• PROVIDED MATERIAL:

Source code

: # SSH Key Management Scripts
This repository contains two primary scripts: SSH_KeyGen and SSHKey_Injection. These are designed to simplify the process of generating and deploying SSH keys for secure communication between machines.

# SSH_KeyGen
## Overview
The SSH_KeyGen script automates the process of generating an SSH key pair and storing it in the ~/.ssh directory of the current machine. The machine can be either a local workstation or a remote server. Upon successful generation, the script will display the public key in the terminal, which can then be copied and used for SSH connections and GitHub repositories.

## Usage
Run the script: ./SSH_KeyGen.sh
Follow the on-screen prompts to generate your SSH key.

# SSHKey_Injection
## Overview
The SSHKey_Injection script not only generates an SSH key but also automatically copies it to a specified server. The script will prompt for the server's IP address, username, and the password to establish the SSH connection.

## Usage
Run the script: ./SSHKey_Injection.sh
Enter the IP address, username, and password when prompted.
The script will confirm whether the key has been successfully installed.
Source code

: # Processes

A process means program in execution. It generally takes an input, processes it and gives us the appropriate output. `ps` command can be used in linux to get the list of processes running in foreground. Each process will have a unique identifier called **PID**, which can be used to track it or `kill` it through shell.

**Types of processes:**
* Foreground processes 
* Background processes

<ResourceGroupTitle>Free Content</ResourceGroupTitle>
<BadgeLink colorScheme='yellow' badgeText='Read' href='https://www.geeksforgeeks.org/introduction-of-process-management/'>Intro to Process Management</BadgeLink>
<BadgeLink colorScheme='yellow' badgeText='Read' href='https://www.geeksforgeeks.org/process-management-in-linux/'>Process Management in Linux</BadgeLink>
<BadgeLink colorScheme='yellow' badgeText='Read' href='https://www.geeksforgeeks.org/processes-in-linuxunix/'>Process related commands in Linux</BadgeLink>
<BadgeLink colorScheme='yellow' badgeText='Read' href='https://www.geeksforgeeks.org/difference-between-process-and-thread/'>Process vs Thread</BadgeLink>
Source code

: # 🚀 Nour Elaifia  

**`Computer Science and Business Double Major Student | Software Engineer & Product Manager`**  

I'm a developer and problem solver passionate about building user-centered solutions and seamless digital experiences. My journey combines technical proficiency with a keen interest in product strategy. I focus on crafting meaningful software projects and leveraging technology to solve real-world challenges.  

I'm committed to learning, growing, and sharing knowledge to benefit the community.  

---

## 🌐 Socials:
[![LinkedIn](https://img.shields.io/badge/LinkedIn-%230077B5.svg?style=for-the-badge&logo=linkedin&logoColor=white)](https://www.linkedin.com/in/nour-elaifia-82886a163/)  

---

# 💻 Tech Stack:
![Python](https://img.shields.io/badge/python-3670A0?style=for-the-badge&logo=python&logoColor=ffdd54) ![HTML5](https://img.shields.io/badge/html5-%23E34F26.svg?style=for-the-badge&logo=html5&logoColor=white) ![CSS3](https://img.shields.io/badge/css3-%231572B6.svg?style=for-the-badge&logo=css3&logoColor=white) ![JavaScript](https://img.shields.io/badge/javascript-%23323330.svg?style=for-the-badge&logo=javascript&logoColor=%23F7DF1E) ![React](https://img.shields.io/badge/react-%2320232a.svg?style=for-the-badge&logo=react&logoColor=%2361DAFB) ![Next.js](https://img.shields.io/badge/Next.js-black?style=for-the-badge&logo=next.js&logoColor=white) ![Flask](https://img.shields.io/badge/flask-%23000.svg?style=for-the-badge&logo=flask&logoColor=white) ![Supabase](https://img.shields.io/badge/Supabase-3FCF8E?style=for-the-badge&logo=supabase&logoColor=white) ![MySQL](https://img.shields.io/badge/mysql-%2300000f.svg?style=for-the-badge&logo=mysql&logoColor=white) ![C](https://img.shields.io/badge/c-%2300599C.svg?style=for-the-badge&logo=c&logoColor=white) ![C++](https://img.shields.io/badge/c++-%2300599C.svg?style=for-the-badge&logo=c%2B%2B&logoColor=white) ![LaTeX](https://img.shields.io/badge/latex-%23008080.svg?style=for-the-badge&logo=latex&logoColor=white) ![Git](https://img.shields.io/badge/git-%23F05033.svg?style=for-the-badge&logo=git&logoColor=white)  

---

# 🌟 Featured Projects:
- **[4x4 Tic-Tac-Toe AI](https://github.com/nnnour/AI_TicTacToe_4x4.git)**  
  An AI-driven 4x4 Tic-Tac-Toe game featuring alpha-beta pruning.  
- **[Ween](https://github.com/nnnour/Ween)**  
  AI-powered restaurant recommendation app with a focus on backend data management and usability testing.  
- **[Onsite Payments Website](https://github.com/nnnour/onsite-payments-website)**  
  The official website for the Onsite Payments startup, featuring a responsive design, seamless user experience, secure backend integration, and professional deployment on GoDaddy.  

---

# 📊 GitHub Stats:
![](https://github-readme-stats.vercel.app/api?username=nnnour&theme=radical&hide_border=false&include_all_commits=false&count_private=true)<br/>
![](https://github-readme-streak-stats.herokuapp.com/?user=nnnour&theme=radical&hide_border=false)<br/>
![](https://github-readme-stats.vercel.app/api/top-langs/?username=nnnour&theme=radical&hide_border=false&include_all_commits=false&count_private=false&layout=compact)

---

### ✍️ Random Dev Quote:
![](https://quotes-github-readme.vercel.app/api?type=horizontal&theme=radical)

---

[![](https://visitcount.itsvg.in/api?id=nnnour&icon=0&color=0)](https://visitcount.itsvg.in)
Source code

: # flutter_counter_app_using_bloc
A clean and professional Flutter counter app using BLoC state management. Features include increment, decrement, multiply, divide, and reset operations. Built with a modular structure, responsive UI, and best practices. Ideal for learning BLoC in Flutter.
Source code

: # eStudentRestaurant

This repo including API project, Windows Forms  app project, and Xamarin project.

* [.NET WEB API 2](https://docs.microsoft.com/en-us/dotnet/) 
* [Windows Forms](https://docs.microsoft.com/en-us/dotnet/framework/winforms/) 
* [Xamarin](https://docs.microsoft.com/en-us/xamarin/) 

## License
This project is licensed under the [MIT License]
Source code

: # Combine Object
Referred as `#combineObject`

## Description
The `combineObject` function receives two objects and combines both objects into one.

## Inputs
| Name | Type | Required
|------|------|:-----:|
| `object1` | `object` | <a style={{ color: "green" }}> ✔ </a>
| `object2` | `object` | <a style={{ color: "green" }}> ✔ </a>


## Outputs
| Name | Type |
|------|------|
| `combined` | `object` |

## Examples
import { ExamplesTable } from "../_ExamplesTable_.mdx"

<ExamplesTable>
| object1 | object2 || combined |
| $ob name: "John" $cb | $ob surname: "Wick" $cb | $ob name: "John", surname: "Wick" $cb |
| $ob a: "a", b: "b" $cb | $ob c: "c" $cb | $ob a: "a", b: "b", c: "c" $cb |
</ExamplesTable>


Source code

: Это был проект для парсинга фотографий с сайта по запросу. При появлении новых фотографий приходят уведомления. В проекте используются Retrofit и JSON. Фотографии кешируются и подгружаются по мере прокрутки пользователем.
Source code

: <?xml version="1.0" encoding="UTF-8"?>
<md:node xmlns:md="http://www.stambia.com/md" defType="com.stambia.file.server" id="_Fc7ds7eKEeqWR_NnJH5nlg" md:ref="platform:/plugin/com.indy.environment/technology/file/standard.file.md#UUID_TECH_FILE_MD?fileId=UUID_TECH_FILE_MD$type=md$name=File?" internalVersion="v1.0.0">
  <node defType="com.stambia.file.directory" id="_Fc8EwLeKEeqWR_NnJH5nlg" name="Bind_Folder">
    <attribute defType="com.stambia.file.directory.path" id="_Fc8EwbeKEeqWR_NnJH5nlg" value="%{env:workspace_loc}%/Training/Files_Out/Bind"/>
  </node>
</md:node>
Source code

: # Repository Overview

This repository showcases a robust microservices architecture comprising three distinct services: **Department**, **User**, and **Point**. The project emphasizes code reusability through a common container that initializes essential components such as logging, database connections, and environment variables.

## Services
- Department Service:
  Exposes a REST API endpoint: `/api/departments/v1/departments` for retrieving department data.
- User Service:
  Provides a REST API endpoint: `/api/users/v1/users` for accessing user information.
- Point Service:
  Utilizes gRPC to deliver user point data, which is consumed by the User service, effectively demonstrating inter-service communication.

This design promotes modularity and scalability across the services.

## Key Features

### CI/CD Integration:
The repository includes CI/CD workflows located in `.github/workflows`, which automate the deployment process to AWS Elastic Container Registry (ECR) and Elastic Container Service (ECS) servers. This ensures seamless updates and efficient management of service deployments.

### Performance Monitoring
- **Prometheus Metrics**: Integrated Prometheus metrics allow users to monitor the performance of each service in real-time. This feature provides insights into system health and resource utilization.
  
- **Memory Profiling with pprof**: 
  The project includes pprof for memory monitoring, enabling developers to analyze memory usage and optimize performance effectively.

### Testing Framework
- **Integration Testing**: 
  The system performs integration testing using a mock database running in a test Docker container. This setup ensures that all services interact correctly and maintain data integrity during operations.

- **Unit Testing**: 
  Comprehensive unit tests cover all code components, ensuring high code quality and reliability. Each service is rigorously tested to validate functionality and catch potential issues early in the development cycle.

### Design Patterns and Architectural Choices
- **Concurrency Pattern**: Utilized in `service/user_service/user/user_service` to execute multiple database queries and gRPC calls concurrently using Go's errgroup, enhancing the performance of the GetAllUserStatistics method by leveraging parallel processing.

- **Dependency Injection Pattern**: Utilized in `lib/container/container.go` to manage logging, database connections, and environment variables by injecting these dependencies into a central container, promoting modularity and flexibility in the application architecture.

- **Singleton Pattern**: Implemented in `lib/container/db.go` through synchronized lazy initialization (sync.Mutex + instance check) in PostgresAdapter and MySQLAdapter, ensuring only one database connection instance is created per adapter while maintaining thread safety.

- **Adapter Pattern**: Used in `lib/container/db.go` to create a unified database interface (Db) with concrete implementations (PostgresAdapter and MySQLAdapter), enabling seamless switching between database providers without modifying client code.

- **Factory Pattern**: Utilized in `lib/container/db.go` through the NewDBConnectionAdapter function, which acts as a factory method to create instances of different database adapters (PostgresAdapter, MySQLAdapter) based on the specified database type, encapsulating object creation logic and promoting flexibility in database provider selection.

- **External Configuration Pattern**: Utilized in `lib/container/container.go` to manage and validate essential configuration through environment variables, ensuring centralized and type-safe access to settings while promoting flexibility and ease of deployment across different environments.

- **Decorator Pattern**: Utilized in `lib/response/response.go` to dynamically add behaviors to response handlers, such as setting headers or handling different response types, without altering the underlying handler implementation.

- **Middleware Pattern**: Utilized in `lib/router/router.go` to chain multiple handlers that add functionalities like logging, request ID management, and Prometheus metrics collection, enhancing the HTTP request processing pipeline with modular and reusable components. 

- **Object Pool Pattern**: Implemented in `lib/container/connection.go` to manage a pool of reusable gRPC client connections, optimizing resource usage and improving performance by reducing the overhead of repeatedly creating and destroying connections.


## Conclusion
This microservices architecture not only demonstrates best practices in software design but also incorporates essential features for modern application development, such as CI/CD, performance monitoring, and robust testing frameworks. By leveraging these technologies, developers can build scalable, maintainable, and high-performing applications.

• WORK REQUEST: Above are some records; copy exactly the lines from the one with "Key Management Scripts" through the one with "The SSH_KeyGen script", both included, and no others.

• RESPONSE:
: # SSH Key Management Scripts
This repository contains two primary scripts: SSH_KeyGen and SSHKey_Injection. These are designed to simplify the process of generating and deploying SSH keys for secure communication between machines.

# SSH_KeyGen
## Overview
The SSH_KeyGen script automates the process of generating an SSH key pair and storing it in the ~/.ssh directory of the current machine. The machine can be either a local workstation or a remote server. Upon successful generation, the script will display the public key in the terminal, which can then be copied and used for SSH connections and GitHub repositories.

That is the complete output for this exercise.